Grief is a natural reaction to loss. Grief is your internal response of thoughts and feelings that stem from a loss. If you love, you will also grieve. Feelings of shock, denial, disbelief, anger, confusion, guilt, regret, sadness and even relief are all normal. Grief gets more complicated when we feel like we can’t express those feelings, or when we somehow get pulled off track in our grief. To avoid unresolved grief from sneaking up on you later, allow yourself and your loved ones to express all the emotions associated with grief in a healthy way. Remember, grief is a normal process and the feelings involved aren’t good or bad, they just are.
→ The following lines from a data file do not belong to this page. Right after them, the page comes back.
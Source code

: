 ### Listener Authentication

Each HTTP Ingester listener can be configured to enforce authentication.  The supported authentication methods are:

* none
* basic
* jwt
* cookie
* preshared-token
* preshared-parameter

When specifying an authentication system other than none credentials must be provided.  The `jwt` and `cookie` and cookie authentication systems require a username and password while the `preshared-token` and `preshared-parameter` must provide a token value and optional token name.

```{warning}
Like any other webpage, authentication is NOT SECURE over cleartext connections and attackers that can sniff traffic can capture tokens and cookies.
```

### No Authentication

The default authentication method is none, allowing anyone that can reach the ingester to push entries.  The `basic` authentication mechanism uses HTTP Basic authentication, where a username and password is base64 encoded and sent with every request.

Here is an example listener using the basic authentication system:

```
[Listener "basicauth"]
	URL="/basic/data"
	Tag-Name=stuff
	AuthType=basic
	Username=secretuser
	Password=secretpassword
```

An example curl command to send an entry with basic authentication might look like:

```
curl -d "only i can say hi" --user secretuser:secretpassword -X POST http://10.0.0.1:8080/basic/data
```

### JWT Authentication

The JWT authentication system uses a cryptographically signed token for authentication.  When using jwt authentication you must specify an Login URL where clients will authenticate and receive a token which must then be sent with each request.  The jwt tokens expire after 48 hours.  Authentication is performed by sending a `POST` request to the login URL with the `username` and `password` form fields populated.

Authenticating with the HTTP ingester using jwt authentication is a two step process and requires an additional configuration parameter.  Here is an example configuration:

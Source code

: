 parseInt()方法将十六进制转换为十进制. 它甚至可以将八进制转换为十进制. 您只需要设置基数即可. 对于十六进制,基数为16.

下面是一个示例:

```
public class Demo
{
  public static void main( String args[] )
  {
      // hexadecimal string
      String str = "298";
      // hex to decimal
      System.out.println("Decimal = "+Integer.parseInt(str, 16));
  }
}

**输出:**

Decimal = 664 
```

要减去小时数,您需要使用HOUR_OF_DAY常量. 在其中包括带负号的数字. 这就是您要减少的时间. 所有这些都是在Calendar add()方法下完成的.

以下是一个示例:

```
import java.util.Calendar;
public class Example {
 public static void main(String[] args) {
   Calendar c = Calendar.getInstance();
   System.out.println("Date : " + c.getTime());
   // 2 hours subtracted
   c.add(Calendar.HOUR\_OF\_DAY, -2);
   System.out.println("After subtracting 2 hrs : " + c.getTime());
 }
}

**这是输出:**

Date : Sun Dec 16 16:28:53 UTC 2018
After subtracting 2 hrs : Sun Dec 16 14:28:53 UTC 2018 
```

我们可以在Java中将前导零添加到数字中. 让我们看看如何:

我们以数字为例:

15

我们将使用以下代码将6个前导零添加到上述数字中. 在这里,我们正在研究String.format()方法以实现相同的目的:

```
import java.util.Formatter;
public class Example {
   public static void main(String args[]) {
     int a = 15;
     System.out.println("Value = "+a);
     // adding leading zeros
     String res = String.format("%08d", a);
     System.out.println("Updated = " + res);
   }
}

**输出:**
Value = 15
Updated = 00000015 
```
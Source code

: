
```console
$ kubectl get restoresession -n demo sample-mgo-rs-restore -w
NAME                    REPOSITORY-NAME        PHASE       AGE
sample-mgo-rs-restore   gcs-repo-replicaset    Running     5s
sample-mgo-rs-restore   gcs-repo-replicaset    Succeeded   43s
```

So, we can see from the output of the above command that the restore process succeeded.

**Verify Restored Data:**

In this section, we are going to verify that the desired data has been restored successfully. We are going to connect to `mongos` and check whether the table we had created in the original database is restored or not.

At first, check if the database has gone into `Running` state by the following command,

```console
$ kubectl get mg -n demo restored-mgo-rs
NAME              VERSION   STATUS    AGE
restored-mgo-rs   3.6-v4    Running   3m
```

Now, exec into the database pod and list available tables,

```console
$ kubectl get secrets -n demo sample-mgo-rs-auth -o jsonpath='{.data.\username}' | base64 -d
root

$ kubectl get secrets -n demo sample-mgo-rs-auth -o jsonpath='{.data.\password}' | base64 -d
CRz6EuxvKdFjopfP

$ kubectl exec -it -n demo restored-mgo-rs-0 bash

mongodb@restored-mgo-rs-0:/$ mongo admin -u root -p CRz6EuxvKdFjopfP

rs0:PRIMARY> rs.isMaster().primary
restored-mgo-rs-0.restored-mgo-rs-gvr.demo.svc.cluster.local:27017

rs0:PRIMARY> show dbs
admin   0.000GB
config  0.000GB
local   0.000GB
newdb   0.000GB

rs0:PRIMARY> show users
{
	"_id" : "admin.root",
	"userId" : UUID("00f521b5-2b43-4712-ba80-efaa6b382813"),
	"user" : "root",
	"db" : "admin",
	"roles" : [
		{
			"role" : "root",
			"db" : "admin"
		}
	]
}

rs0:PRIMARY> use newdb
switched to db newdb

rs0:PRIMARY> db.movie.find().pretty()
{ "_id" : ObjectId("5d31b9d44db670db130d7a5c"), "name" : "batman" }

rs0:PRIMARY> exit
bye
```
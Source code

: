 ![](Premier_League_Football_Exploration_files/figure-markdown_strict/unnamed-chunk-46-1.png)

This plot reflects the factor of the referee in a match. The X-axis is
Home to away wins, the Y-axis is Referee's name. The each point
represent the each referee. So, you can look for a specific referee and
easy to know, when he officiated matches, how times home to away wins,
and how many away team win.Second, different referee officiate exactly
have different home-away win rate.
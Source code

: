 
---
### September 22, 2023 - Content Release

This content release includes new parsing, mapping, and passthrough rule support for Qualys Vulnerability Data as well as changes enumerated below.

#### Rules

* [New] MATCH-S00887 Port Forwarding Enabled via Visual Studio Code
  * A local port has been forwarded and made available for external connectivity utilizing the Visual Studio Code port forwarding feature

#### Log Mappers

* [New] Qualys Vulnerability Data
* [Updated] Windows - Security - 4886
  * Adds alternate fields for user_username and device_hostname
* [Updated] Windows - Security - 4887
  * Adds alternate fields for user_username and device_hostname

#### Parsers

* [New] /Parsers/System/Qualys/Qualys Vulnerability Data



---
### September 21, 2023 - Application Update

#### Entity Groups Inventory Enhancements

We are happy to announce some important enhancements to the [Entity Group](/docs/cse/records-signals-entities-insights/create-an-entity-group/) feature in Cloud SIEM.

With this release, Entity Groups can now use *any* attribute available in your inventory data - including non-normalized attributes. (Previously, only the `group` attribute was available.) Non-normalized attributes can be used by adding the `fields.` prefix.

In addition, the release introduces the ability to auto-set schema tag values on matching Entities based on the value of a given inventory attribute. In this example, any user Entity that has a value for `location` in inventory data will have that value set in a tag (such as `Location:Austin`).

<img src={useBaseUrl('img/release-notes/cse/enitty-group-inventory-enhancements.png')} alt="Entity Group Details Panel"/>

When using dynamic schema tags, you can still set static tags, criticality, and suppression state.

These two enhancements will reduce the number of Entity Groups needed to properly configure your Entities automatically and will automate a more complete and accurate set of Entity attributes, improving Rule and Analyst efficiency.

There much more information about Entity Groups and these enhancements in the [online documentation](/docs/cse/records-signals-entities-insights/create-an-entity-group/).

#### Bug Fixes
Mourning is an intentional activity. It’s the outward expression of grief that helps us heal. We all grieve but we make the choice to mourn. The way we mourn is influenced by our culture, our community, and our own values. Right now, many of the ways we would traditionally choose to mourn a loss are restricted or changed due to COVID-19. Many of the non-death losses we might be experiencing, like the loss of our “normal” routine, the threat of financial insecurity, or even the ongoing loss of connections we once enjoyed, don’t have a mourning ritual attached. That can leave us feeling disconnected or even alone in our loss. Mourning looks different right now - virtual spaces, limits, and physical distance. Intentional mourning, even with restrictions helps maintain connection and positive mental health as we grieve.
Mourning loves company. That’s a good thing! At its core, mourning is the way we show up for one another in grief. It’s not just funerals and gatherings, it’s all the small things too - like bringing food to the bereaved or sending flowers and cards to let them know they are in your thoughts. Even under COVID-19 restrictions you can be a companion in grief for others by simply checking in. A phone call or message (even if you don’t know what to say) tells the person that you care. Though grief is deeply personal, mourning is a team sport.
Loss and grief are different for everyone, but none of us should have to manage it alone. If circumstances leave you feeling like you can’t talk to anyone about your loss, or you don’t have a mourning community to rely on, there are places you can find your grief companion. Many communities offer support groups for grief and loss, and help is available through your local mental health clinic, school, or community counselors. Hotlines, like the Kids Help Phone (1-800-668-6868) and websites like The Center for Loss and Life Transition are helpful resources for information and support. If you need immediate help, call 911.
In this unprecedented time, we are all doing our best. Take good care of yourself and the people you love this holiday season.